Mark blushed. "No, it's okay..."
Catherine gave him a blank look. "You should know by now that you cannot lie to me."
Mark could only stammer unintelligibly. Amused by his discomfiture, Catherine smiled. The flustered swordsman soon regained enough composure to resume their conversation.
"What were you singing?" he asked. "I've never heard that tongue before."
Catherine looked to the stars. "It is in the tongue of Elves," she said, "an ancient ballad about two brothers. One was a great warrior and the other was a sage devoted to peace. The warrior died in battle and the sage lived out his years in harmony. It is a lesson to those who would recklessly tread the path of destruction."
"How did you learn such a song? There haven't been Elves in the world for hundreds of years."
"The song has been passed down for many generations in my family," she replied. Her voice was distant, as if she was traveling back to those long-lost times. "Before there was Byrn, before there was Ban... Ages and ages past... In fact, it is said that the blood of that Elven sage runs in my veins. I cannot see far enough into the past to confirm it, but if it is true, it could be the source of my powers."
It was a dizzying thought, Catherine tracing her descent thousands of years into the past. It explained a lot, though. She did have an otherworldly air to her and it would not be too surprising if there was nonhuman blood in her ancestry.
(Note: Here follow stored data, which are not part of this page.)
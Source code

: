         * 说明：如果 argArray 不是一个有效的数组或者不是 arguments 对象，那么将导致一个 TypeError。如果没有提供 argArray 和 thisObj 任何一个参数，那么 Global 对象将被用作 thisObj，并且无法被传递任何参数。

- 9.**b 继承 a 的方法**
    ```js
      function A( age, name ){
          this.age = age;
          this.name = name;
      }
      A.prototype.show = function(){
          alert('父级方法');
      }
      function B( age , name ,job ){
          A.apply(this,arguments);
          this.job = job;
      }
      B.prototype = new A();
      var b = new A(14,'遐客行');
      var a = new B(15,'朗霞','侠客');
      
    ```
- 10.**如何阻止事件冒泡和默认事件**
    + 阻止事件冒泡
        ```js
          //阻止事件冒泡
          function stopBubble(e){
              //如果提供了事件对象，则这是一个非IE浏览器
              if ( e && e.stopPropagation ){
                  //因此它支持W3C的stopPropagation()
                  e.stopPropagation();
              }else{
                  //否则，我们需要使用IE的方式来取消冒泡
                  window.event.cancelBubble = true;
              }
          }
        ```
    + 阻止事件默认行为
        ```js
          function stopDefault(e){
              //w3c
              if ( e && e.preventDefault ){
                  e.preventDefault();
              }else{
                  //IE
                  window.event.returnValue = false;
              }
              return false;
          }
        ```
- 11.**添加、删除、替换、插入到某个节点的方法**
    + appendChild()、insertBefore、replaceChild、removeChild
"Am I really such an oddity?" she asked, still looking at the stars.
"No, of course not," Mark said reflexively.
In all truth, Mark felt cornered by the question. He knew she would know his answer before he even said it. After all, there was not a single thought in his head he could hide from her. Nevertheless, he struggled for the right words to elaborate.
"You're... different," he said, "unique. I mean, it's not like any two people are identical anyway. Your powers are a part of it, but it's also the way you carry yourself, how you treat people. You put it all together and it's, well... unnerving..."
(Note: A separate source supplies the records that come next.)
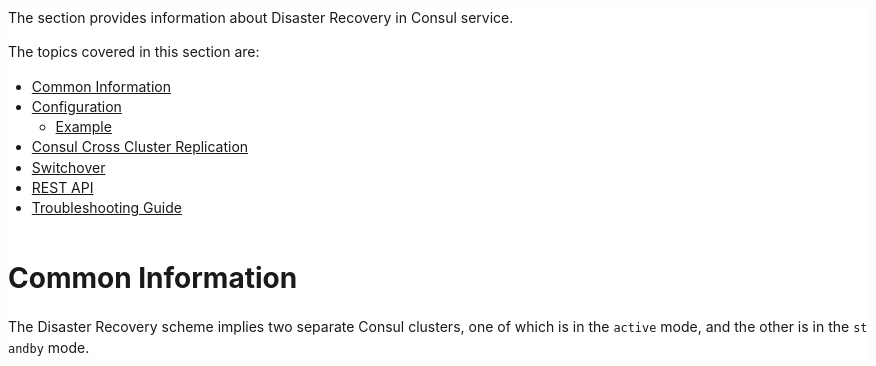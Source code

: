 The section provides information about Disaster Recovery in Consul service.

The topics covered in this section are:

- [Common Information](#common-information)
- [Configuration](#configuration)
    - [Example](#example)
- [Consul Cross Cluster Replication](#consul-cross-cluster-replication)
- [Switchover](#switchover)
- [REST API](#rest-api)
- [Troubleshooting Guide](/docs/public/troubleshooting.md)

# Common Information

The Disaster Recovery scheme implies two separate Consul clusters, one of which is in the `active` mode, 
and the other is in the `standby` mode.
Catherine turned her head to him. Her expression gave no clue to her reaction. "I appreciate your honesty," she said, "and your tact. I find it fascinating how you mix both, even in your own mind. You show an unusual amount of concern for others."
"Well, I, ah..."
While Mark was busy fumbling his words, Catherine hopped off the rock and made a few tentative steps toward the camp.
"We should head back," she said. "The others will get worried before long."
By the time they returned to the camp, Ignatiy had woken up and was eyeing them with a lewd grin on his round face.
"After all the walking we've done, I'm surprised you had enough energy to be trysting," he said with a snicker.
Mark could feel his face reddening, but Catherine was as indifferent as ever. She put her hand on his shoulder.
"You should not let another man's jealousy affect you so."
Catherine leaned forward to plant a kiss on his cheek and smiled softly before walking away. Nonplussed, Ignatiy could only stare blankly, his mouth hanging slightly agape. Mark tried to maintain what was left of his composure and sat down by the fire.
Having also woken up sometime before Mark and Catherine got back, Stefan snorted, "So this is how the chovexani bewitches you, eh?"
Mark stuffed some dried meat in his mouth to avoid answering. Much to his relief, he managed to escape further torment for the rest of the night. When morning came, no one brought up the subject again. They broke camp promptly and were on their way in no time at all.

* * *

After only four more days of travel, the group finally arrived in Sagia. It was aptly titled 'the scholar city', for it catered exclusively to the scholars and no one else. There were no inns, no shops, and no taverns. The only buildings were the university, the libraries and the dormitories. Anything else had been abandoned as a distraction many decades ago.
Catherine looked around as if she were a hound trying to catch the scent of a fox. Her eyes locked on one of the libraries and she beckoned for the others to follow. As they entered the library, she looked around some more, trying to pinpoint her target.
"This is the library of ancient history," she explained. "The one we are looking for is in here."
It did not take her long to find that particular one. Catherine stopped in front of a portly, bespectacled young man clad in the robes of a second-year student. Poring over several dusty volumes, he was so preoccupied that he did not even notice her standing only a few feet away.
"Arkady," she said.
The young man looked up at them with a start.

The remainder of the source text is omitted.